Principal component analysis
PCA of the neuropsychiatric symptoms loaded on to four main components, which cumulatively explained 28%, 49%, 69% and 81% of the variation in the data respectively. Component one showed loading mainly of the non-psychosis and non-affective (‘behavioural’) symptoms, component two strongly loaded visual and auditory hallucinations and delusions (ie, features of ‘psychosis’), component three loaded depression, anxiety and impaired sleep (ie, ‘mood’ symptoms), and component four loaded hyperreligiosity (table 3, figure 2). PCA of the neuropsychiatric symptoms in the individual genetic groups produced similar results (online supplemental table 3a).
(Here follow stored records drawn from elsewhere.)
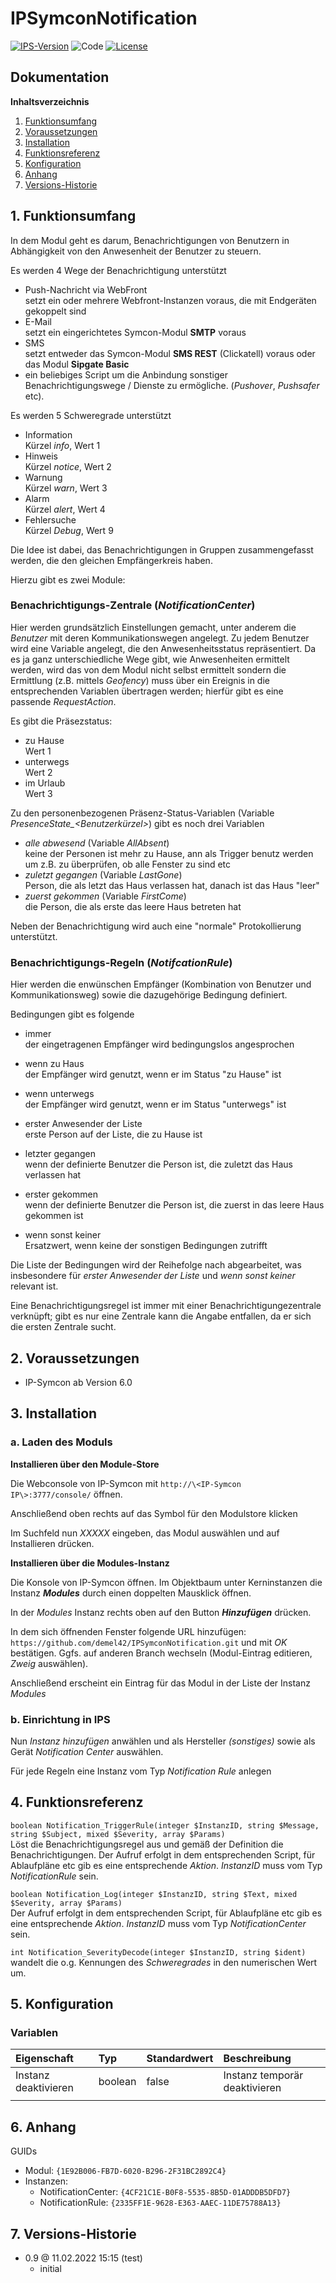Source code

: # IPSymconNotification

[![IPS-Version](https://img.shields.io/badge/Symcon_Version-6.0+-red.svg)](https://www.symcon.de/service/dokumentation/entwicklerbereich/sdk-tools/sdk-php/)
![Code](https://img.shields.io/badge/Code-PHP-blue.svg)
[![License](https://img.shields.io/badge/License-CC%20BY--NC--SA%204.0-green.svg)](https://creativecommons.org/licenses/by-nc-sa/4.0/)

## Dokumentation

**Inhaltsverzeichnis**

1. [Funktionsumfang](#1-funktionsumfang)
2. [Voraussetzungen](#2-voraussetzungen)
3. [Installation](#3-installation)
4. [Funktionsreferenz](#4-funktionsreferenz)
5. [Konfiguration](#5-konfiguration)
6. [Anhang](#6-anhang)
7. [Versions-Historie](#7-versions-historie)

## 1. Funktionsumfang

In dem Modul geht es darum, Benachrichtigungen von Benutzern in Abhängigkeit von den Anwesenheit der Benutzer zu steuern.

Es werden 4 Wege der Benachrichtigung unterstützt
- Push-Nachricht via WebFront<br>
setzt ein oder mehrere Webfront-Instanzen voraus, die mit Endgeräten gekoppelt sind
- E-Mail<br>
setzt ein eingerichtetes Symcon-Modul **SMTP** voraus
- SMS<br>
setzt entweder das Symcon-Modul **SMS REST** (Clickatell) voraus oder das Modul **Sipgate Basic**
- ein beliebiges Script um die Anbindung sonstiger Benachrichtigungswege / Dienste zu ermögliche. (_Pushover_, _Pushsafer_ etc).

Es werden 5 Schweregrade unterstützt
- Information<br>
Kürzel _info_, Wert 1
- Hinweis<br>
Kürzel _notice_, Wert 2
- Warnung<br>
Kürzel _warn_, Wert 3
- Alarm<br>
Kürzel _alert_, Wert 4
- Fehlersuche<br>
Kürzel _Debug_, Wert 9

Die Idee ist dabei, das Benachrichtigungen in Gruppen zusammengefasst werden, die den gleichen Empfängerkreis haben.

Hierzu gibt es zwei Module:

### Benachrichtigungs-Zentrale (_NotificationCenter_)
Hier werden grundsätzlich Einstellungen gemacht, unter anderem die _Benutzer_ mit deren Kommunikationswegen angelegt.
Zu jedem Benutzer wird eine Variable angelegt, die den Anwesenheitsstatus repräsentiert. Da es ja ganz unterschiedliche Wege gibt, wie Anwesenheiten ermittelt werden,
wird das von dem Modul nicht selbst ermittelt sondern die Ermittlung (z.B. mittels _Geofency_) muss über ein Ereignis in die entsprechenden Variablen übertragen werden;
hierfür gibt es eine passende _RequestAction_.

Es gibt die Präsezstatus:
- zu Hause<br>
Wert 1
- unterwegs<br>
Wert 2
- im Urlaub<br>
Wert 3

Zu den personenbezogenen Präsenz-Status-Variablen (Variable *PresenceState_\<Benutzerkürzel\>*) gibt es noch drei Variablen
- _alle abwesend_ (Variable _AllAbsent_)<br>
keine der Personen ist mehr zu Hause, ann als Trigger benutz werden um z.B. zu überprüfen, ob alle Fenster zu sind etc
- _zuletzt gegangen_ (Variable _LastGone_)<br>
Person, die als letzt das Haus verlassen hat, danach ist das Haus "leer"
- _zuerst gekommen_ (Variable _FirstCome_)<br>
die Person, die als erste das leere Haus betreten hat

Neben der Benachrichtigung wird auch eine "normale" Protokollierung unterstützt.

### Benachrichtigungs-Regeln (_NotifcationRule_)
Hier werden die enwünschen Empfänger (Kombination von Benutzer und Kommunikationsweg) sowie die dazugehörige Bedingung definiert.

Bedingungen gibt es folgende

- immer<br>
der eingetragenen Empfänger wird bedingungslos angesprochen

- wenn zu Haus<br>
der Empfänger wird genutzt, wenn er im Status "zu Hause" ist

- wenn unterwegs<br>
der Empfänger wird genutzt, wenn er im Status "unterwegs" ist

- erster Anwesender der Liste<br>
erste Person auf der Liste, die zu Hause ist

- letzter gegangen<br>
wenn der definierte Benutzer die Person ist, die zuletzt das Haus verlassen hat

- erster gekommen<br>
wenn der definierte Benutzer die Person ist, die zuerst in das leere Haus gekommen ist

- wenn sonst keiner<br>
Ersatzwert, wenn keine der sonstigen Bedingungen zutrifft

Die Liste der Bedingungen wird der Reihefolge nach abgearbeitet, was insbesondere für _erster Anwesender der Liste_ und _wenn sonst keiner_ relevant ist.

Eine Benachrichtigungsregel ist immer mit einer Benachrichtigungezentrale verknüpft; gibt es nur eine Zentrale kann die Angabe entfallen, da er sich die ersten Zentrale sucht.


## 2. Voraussetzungen

- IP-Symcon ab Version 6.0

## 3. Installation

### a. Laden des Moduls

**Installieren über den Module-Store**

Die Webconsole von IP-Symcon mit `http://\<IP-Symcon IP\>:3777/console/` öffnen.

Anschließend oben rechts auf das Symbol für den Modulstore klicken

Im Suchfeld nun *XXXXX* eingeben, das Modul auswählen und auf Installieren drücken.

**Installieren über die Modules-Instanz**

Die Konsole von IP-Symcon öffnen. Im Objektbaum unter Kerninstanzen die Instanz __*Modules*__ durch einen doppelten Mausklick öffnen.

In der _Modules_ Instanz rechts oben auf den Button __*Hinzufügen*__ drücken.

In dem sich öffnenden Fenster folgende URL hinzufügen: `https://github.com/demel42/IPSymconNotification.git`
und mit _OK_ bestätigen. Ggfs. auf anderen Branch wechseln (Modul-Eintrag editieren, _Zweig_ auswählen).

Anschließend erscheint ein Eintrag für das Modul in der Liste der Instanz _Modules_

### b. Einrichtung in IPS

Nun _Instanz hinzufügen_ anwählen und als Hersteller _(sonstiges)_ sowie als Gerät _Notification Center_ auswählen.

Für jede Regeln eine Instanz vom Typ _Notification Rule_ anlegen

## 4. Funktionsreferenz

`boolean Notification_TriggerRule(integer $InstanzID, string $Message, string $Subject, mixed $Severity, array $Params)`<br>
Löst die Benachrichtigungsregel aus und gemäß der Definition die Benachrichtigungen.
Der Aufruf erfolgt in dem entsprechenden Script, für Ablaufpläne etc gib es eine entsprechende _Aktion_.
_InstanzID_ muss vom Typ _NotificationRule_ sein.

`boolean Notification_Log(integer $InstanzID, string $Text, mixed $Severity, array $Params)`<br>
Der Aufruf erfolgt in dem entsprechenden Script, für Ablaufpläne etc gib es eine entsprechende _Aktion_.
_InstanzID_ muss vom Typ _NotificationCenter_ sein.

`int Notification_SeverityDecode(integer $InstanzID, string $ident)`
wandelt die o.g. Kennungen des _Schweregrades_ in den numerischen Wert um.

## 5. Konfiguration

### Variablen

| Eigenschaft                                       | Typ     | Standardwert | Beschreibung |
| :------------------------------------------------ | :------ | :----------- | :----------- |
| Instanz deaktivieren                              | boolean | false        | Instanz temporär deaktivieren |
|                                                   |         |              | |

## 6. Anhang

GUIDs

- Modul: `{1E92B006-FB7D-6020-B296-2F31BC2892C4}`
- Instanzen:
  - NotificationCenter: `{4CF21C1E-B0F8-5535-8B5D-01ADDDB5DFD7}`
  - NotificationRule: `{2335FF1E-9628-E363-AAEC-11DE75788A13}`

## 7. Versions-Historie

- 0.9 @ 11.02.2022 15:15 (test)
  - initial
When adding the core behavioural symptoms to the PCA, a similar result was found with four components, but in this analysis all the core behavioural symptoms loaded with the other ‘behavioural’ (ie, non-psychosis, non-affective) symptoms from the neuropsychiatric symptom scale (apart from hyperreligiosity, which as previously, loaded separately) (table 4, online supplemental table 3b, figure 2).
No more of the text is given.